English athlete, actress, model and singer

Anya Major (born 1960) is an English athlete, actress, model and singer who starred in Apple Computer's "1984" commercial and, in 1985, appeared as "Nikita" in the video to Elton John's song of the same name.

==Career==
==="1984" advertisement===

In 1983, the Chiat/Day advertising agency held a casting call in London, on behalf of their client, Apple Computer, for what would prove to be a landmark television commercial. The vision of the agency and director Ridley Scott stipulated an actress capable of running up to a large video screen, spinning with a sledgehammer, and releasing it at the video screen. Most of the models and actresses tested struggled to do this; one errant throw nearly struck a passerby at the Hyde Park casting call. Anya Major, however, won the role with her ability to handle the hammer convincingly.

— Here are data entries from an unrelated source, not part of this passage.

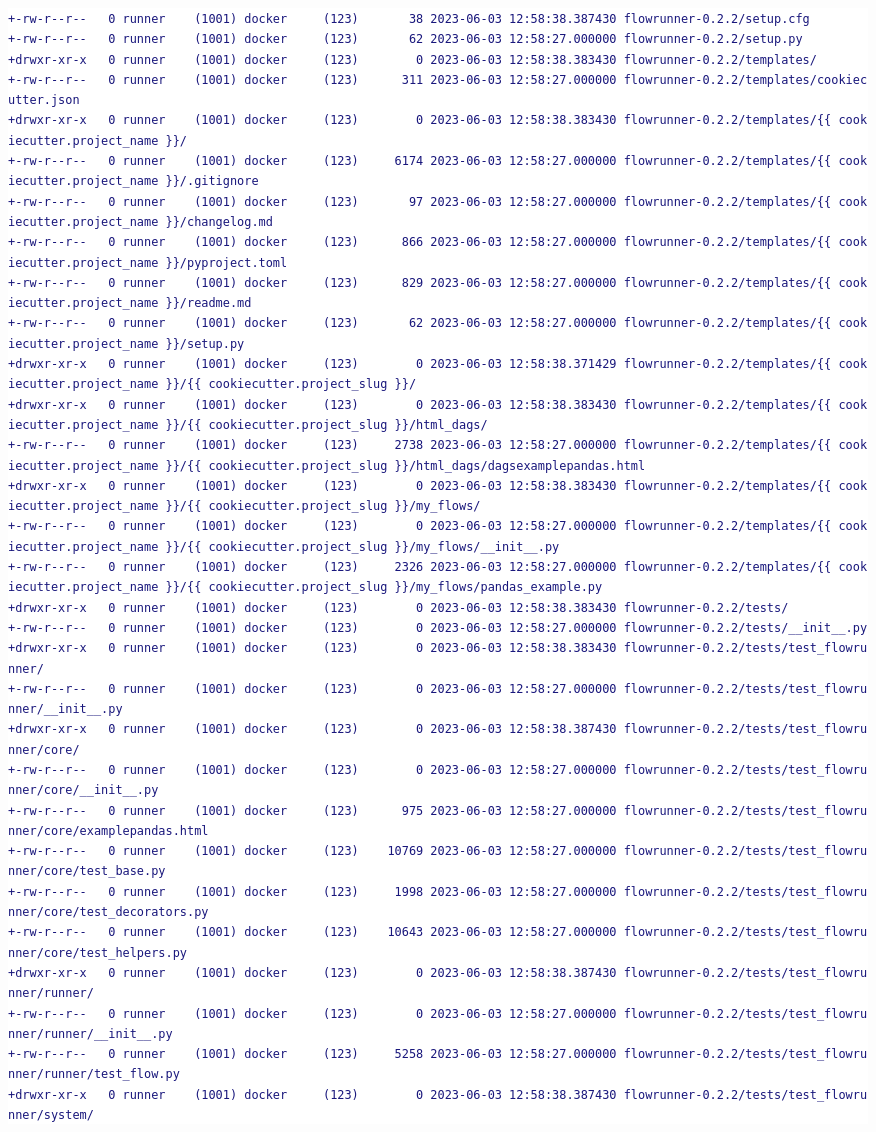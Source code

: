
 ```diff
+-rw-r--r--   0 runner    (1001) docker     (123)       38 2023-06-03 12:58:38.387430 flowrunner-0.2.2/setup.cfg
+-rw-r--r--   0 runner    (1001) docker     (123)       62 2023-06-03 12:58:27.000000 flowrunner-0.2.2/setup.py
+drwxr-xr-x   0 runner    (1001) docker     (123)        0 2023-06-03 12:58:38.383430 flowrunner-0.2.2/templates/
+-rw-r--r--   0 runner    (1001) docker     (123)      311 2023-06-03 12:58:27.000000 flowrunner-0.2.2/templates/cookiecutter.json
+drwxr-xr-x   0 runner    (1001) docker     (123)        0 2023-06-03 12:58:38.383430 flowrunner-0.2.2/templates/{{ cookiecutter.project_name }}/
+-rw-r--r--   0 runner    (1001) docker     (123)     6174 2023-06-03 12:58:27.000000 flowrunner-0.2.2/templates/{{ cookiecutter.project_name }}/.gitignore
+-rw-r--r--   0 runner    (1001) docker     (123)       97 2023-06-03 12:58:27.000000 flowrunner-0.2.2/templates/{{ cookiecutter.project_name }}/changelog.md
+-rw-r--r--   0 runner    (1001) docker     (123)      866 2023-06-03 12:58:27.000000 flowrunner-0.2.2/templates/{{ cookiecutter.project_name }}/pyproject.toml
+-rw-r--r--   0 runner    (1001) docker     (123)      829 2023-06-03 12:58:27.000000 flowrunner-0.2.2/templates/{{ cookiecutter.project_name }}/readme.md
+-rw-r--r--   0 runner    (1001) docker     (123)       62 2023-06-03 12:58:27.000000 flowrunner-0.2.2/templates/{{ cookiecutter.project_name }}/setup.py
+drwxr-xr-x   0 runner    (1001) docker     (123)        0 2023-06-03 12:58:38.371429 flowrunner-0.2.2/templates/{{ cookiecutter.project_name }}/{{ cookiecutter.project_slug }}/
+drwxr-xr-x   0 runner    (1001) docker     (123)        0 2023-06-03 12:58:38.383430 flowrunner-0.2.2/templates/{{ cookiecutter.project_name }}/{{ cookiecutter.project_slug }}/html_dags/
+-rw-r--r--   0 runner    (1001) docker     (123)     2738 2023-06-03 12:58:27.000000 flowrunner-0.2.2/templates/{{ cookiecutter.project_name }}/{{ cookiecutter.project_slug }}/html_dags/dagsexamplepandas.html
+drwxr-xr-x   0 runner    (1001) docker     (123)        0 2023-06-03 12:58:38.383430 flowrunner-0.2.2/templates/{{ cookiecutter.project_name }}/{{ cookiecutter.project_slug }}/my_flows/
+-rw-r--r--   0 runner    (1001) docker     (123)        0 2023-06-03 12:58:27.000000 flowrunner-0.2.2/templates/{{ cookiecutter.project_name }}/{{ cookiecutter.project_slug }}/my_flows/__init__.py
+-rw-r--r--   0 runner    (1001) docker     (123)     2326 2023-06-03 12:58:27.000000 flowrunner-0.2.2/templates/{{ cookiecutter.project_name }}/{{ cookiecutter.project_slug }}/my_flows/pandas_example.py
+drwxr-xr-x   0 runner    (1001) docker     (123)        0 2023-06-03 12:58:38.383430 flowrunner-0.2.2/tests/
+-rw-r--r--   0 runner    (1001) docker     (123)        0 2023-06-03 12:58:27.000000 flowrunner-0.2.2/tests/__init__.py
+drwxr-xr-x   0 runner    (1001) docker     (123)        0 2023-06-03 12:58:38.383430 flowrunner-0.2.2/tests/test_flowrunner/
+-rw-r--r--   0 runner    (1001) docker     (123)        0 2023-06-03 12:58:27.000000 flowrunner-0.2.2/tests/test_flowrunner/__init__.py
+drwxr-xr-x   0 runner    (1001) docker     (123)        0 2023-06-03 12:58:38.387430 flowrunner-0.2.2/tests/test_flowrunner/core/
+-rw-r--r--   0 runner    (1001) docker     (123)        0 2023-06-03 12:58:27.000000 flowrunner-0.2.2/tests/test_flowrunner/core/__init__.py
+-rw-r--r--   0 runner    (1001) docker     (123)      975 2023-06-03 12:58:27.000000 flowrunner-0.2.2/tests/test_flowrunner/core/examplepandas.html
+-rw-r--r--   0 runner    (1001) docker     (123)    10769 2023-06-03 12:58:27.000000 flowrunner-0.2.2/tests/test_flowrunner/core/test_base.py
+-rw-r--r--   0 runner    (1001) docker     (123)     1998 2023-06-03 12:58:27.000000 flowrunner-0.2.2/tests/test_flowrunner/core/test_decorators.py
+-rw-r--r--   0 runner    (1001) docker     (123)    10643 2023-06-03 12:58:27.000000 flowrunner-0.2.2/tests/test_flowrunner/core/test_helpers.py
+drwxr-xr-x   0 runner    (1001) docker     (123)        0 2023-06-03 12:58:38.387430 flowrunner-0.2.2/tests/test_flowrunner/runner/
+-rw-r--r--   0 runner    (1001) docker     (123)        0 2023-06-03 12:58:27.000000 flowrunner-0.2.2/tests/test_flowrunner/runner/__init__.py
+-rw-r--r--   0 runner    (1001) docker     (123)     5258 2023-06-03 12:58:27.000000 flowrunner-0.2.2/tests/test_flowrunner/runner/test_flow.py
+drwxr-xr-x   0 runner    (1001) docker     (123)        0 2023-06-03 12:58:38.387430 flowrunner-0.2.2/tests/test_flowrunner/system/
```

The commercial officially aired only twice on American television. It was first screened in December 1983, right before the 1:00 am sign-off on KMVT in Twin Falls, Idaho, so that it would be eligible for advertising industry awards for that year. In addition, starting on January 17, 1984 it was screened prior to previews in movie theaters for a few weeks. Its best-known appearance was just after half-time of Super Bowl XVIII on 22 January 1984. Even with these limited appearances, the ad created such a media frenzy that it gained many subsequent free TV airings and print mentions, as it was discussed in the media.

==="Nikita" music video===

Major later portrayed "Nikita" in the Elton John 1985 music video for his song of the same name. As a spin-off, she released a single named "Moscow Nights" using the name Anya, and with that name, in 1987, she released another song named "One Word".

==Later life==
In 2006, Andy Hertzfeld of the Macintosh development team incorrectly stated that Major had died of breast cancer in 2000. As of 2009, she was living in England with her husband Kim Rajah and their three children. More recently in 2016, fragments of the famed Macintosh commercial were shown in the documentary "Silicon Cowboys" produced by Jason Cohen.